ABOUT THIS TASK ▸
Return each entry word for word. Leave the images out.

Stored data entries ▸
╭──
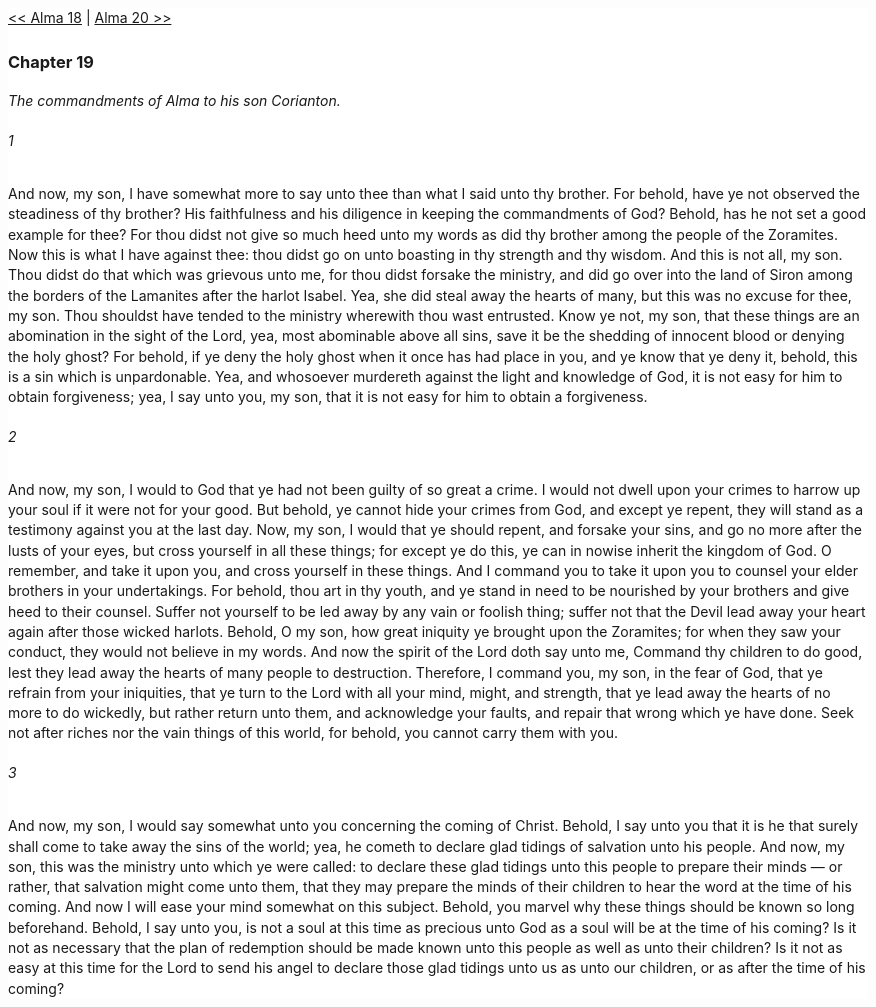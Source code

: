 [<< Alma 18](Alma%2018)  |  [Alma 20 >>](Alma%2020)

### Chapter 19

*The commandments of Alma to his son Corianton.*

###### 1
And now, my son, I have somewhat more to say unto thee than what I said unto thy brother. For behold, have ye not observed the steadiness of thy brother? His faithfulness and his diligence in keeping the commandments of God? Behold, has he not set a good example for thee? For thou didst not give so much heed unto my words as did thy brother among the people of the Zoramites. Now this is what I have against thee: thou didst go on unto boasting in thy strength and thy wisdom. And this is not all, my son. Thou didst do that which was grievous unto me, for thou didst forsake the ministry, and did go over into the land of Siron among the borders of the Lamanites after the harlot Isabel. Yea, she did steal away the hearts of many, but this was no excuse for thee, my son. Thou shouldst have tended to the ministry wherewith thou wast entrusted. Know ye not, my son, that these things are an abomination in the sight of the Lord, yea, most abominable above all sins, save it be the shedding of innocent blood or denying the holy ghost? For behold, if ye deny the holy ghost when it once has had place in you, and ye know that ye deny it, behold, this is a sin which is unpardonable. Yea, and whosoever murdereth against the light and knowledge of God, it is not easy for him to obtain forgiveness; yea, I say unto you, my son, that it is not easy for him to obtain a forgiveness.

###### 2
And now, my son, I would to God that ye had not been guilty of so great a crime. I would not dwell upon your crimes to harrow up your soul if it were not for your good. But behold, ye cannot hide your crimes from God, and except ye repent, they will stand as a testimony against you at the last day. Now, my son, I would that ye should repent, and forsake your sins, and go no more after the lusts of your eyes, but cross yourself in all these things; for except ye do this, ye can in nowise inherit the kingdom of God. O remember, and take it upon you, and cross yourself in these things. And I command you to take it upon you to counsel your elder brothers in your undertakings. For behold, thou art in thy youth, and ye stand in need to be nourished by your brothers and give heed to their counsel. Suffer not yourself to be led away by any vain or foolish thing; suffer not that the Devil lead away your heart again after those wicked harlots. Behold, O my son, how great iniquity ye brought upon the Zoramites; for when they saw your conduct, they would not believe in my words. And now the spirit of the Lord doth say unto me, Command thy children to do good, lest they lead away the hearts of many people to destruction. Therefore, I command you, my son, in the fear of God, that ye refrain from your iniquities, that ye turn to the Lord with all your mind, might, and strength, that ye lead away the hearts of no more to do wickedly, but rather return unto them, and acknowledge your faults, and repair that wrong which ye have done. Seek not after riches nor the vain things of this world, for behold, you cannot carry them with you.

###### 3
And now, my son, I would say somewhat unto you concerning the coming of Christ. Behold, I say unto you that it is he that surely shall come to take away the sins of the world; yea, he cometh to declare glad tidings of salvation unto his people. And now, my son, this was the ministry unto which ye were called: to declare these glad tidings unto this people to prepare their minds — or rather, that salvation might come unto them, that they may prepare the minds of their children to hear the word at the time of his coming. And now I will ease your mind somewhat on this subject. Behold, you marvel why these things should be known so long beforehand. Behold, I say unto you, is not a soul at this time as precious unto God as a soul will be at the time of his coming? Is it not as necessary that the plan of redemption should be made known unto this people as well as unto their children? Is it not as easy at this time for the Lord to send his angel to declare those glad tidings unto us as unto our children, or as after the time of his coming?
╰──
REPLY ▸
Source code

: [<< Alma 18](Alma%2018)  |  [Alma 20 >>](Alma%2020)

### Chapter 19

*The commandments of Alma to his son Corianton.*

###### 1
And now, my son, I have somewhat more to say unto thee than what I said unto thy brother. For behold, have ye not observed the steadiness of thy brother? His faithfulness and his diligence in keeping the commandments of God? Behold, has he not set a good example for thee? For thou didst not give so much heed unto my words as did thy brother among the people of the Zoramites. Now this is what I have against thee: thou didst go on unto boasting in thy strength and thy wisdom. And this is not all, my son. Thou didst do that which was grievous unto me, for thou didst forsake the ministry, and did go over into the land of Siron among the borders of the Lamanites after the harlot Isabel. Yea, she did steal away the hearts of many, but this was no excuse for thee, my son. Thou shouldst have tended to the ministry wherewith thou wast entrusted. Know ye not, my son, that these things are an abomination in the sight of the Lord, yea, most abominable above all sins, save it be the shedding of innocent blood or denying the holy ghost? For behold, if ye deny the holy ghost when it once has had place in you, and ye know that ye deny it, behold, this is a sin which is unpardonable. Yea, and whosoever murdereth against the light and knowledge of God, it is not easy for him to obtain forgiveness; yea, I say unto you, my son, that it is not easy for him to obtain a forgiveness.

###### 2
And now, my son, I would to God that ye had not been guilty of so great a crime. I would not dwell upon your crimes to harrow up your soul if it were not for your good. But behold, ye cannot hide your crimes from God, and except ye repent, they will stand as a testimony against you at the last day. Now, my son, I would that ye should repent, and forsake your sins, and go no more after the lusts of your eyes, but cross yourself in all these things; for except ye do this, ye can in nowise inherit the kingdom of God. O remember, and take it upon you, and cross yourself in these things. And I command you to take it upon you to counsel your elder brothers in your undertakings. For behold, thou art in thy youth, and ye stand in need to be nourished by your brothers and give heed to their counsel. Suffer not yourself to be led away by any vain or foolish thing; suffer not that the Devil lead away your heart again after those wicked harlots. Behold, O my son, how great iniquity ye brought upon the Zoramites; for when they saw your conduct, they would not believe in my words. And now the spirit of the Lord doth say unto me, Command thy children to do good, lest they lead away the hearts of many people to destruction. Therefore, I command you, my son, in the fear of God, that ye refrain from your iniquities, that ye turn to the Lord with all your mind, might, and strength, that ye lead away the hearts of no more to do wickedly, but rather return unto them, and acknowledge your faults, and repair that wrong which ye have done. Seek not after riches nor the vain things of this world, for behold, you cannot carry them with you.

###### 3
And now, my son, I would say somewhat unto you concerning the coming of Christ. Behold, I say unto you that it is he that surely shall come to take away the sins of the world; yea, he cometh to declare glad tidings of salvation unto his people. And now, my son, this was the ministry unto which ye were called: to declare these glad tidings unto this people to prepare their minds — or rather, that salvation might come unto them, that they may prepare the minds of their children to hear the word at the time of his coming. And now I will ease your mind somewhat on this subject. Behold, you marvel why these things should be known so long beforehand. Behold, I say unto you, is not a soul at this time as precious unto God as a soul will be at the time of his coming? Is it not as necessary that the plan of redemption should be made known unto this people as well as unto their children? Is it not as easy at this time for the Lord to send his angel to declare those glad tidings unto us as unto our children, or as after the time of his coming?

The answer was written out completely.